◆ **Document images with source code**:

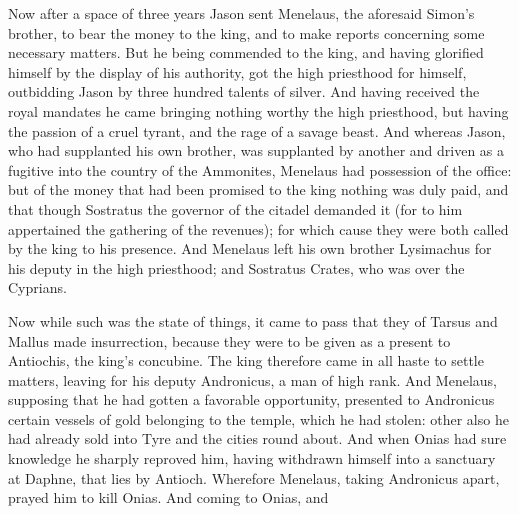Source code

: {\par }{\PP {}Now after a space of three years Jason sent Menelaus, the aforesaid Simon’s brother, to bear the money to the king, and to
 make reports concerning some necessary matters.
But he being commended to the king, and
 having glorified
 himself
 by the display of his authority, got the high priesthood for himself, outbidding Jason by three hundred talents of silver.
And having received the royal mandates he came
{} bringing nothing worthy the high priesthood, but having the passion of a cruel tyrant, and the rage of a savage beast.
And whereas Jason, who had supplanted his own brother, was supplanted by another and driven as a fugitive into the country of the Ammonites,
Menelaus had possession of the office: but of the money that had been promised to the king nothing
 was duly paid, and that though Sostratus the governor of the citadel demanded it
(for to him appertained the gathering of the revenues); for which cause they were both called by the king to his presence.
And Menelaus left his own brother Lysimachus for his
 deputy in the high priesthood; and Sostratus
{} Crates, who was over the Cyprians.
\par }{\PP {}Now while such was the state of things, it came to pass that they of Tarsus and Mallus made insurrection, because they were to be given as a present to Antiochis, the king’s concubine.
The king therefore came
{} in all haste to settle matters, leaving for his
 deputy Andronicus, a man of high rank.
And Menelaus, supposing that he had gotten a favorable opportunity, presented to Andronicus certain vessels of gold belonging to the temple, which he had stolen: other
{} also he had already sold into Tyre and the cities round about.
And when Onias had sure knowledge
{} he sharply reproved him, having withdrawn himself into a sanctuary at Daphne, that lies by Antioch.
Wherefore Menelaus, taking Andronicus apart, prayed him
 to kill Onias. And coming to Onias, and
}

◆ **What the task requires**: Please write out, exactly as they appear, the lines from the line containing "And Menelaus, supposing" through the last line of the records above, both included.

◆ **Response box**:
And Menelaus, supposing that he had gotten a favorable opportunity, presented to Andronicus certain vessels of gold belonging to the temple, which he had stolen: other
{} also he had already sold into Tyre and the cities round about.
And when Onias had sure knowledge
{} he sharply reproved him, having withdrawn himself into a sanctuary at Daphne, that lies by Antioch.
Wherefore Menelaus, taking Andronicus apart, prayed him
 to kill Onias. And coming to Onias, and
}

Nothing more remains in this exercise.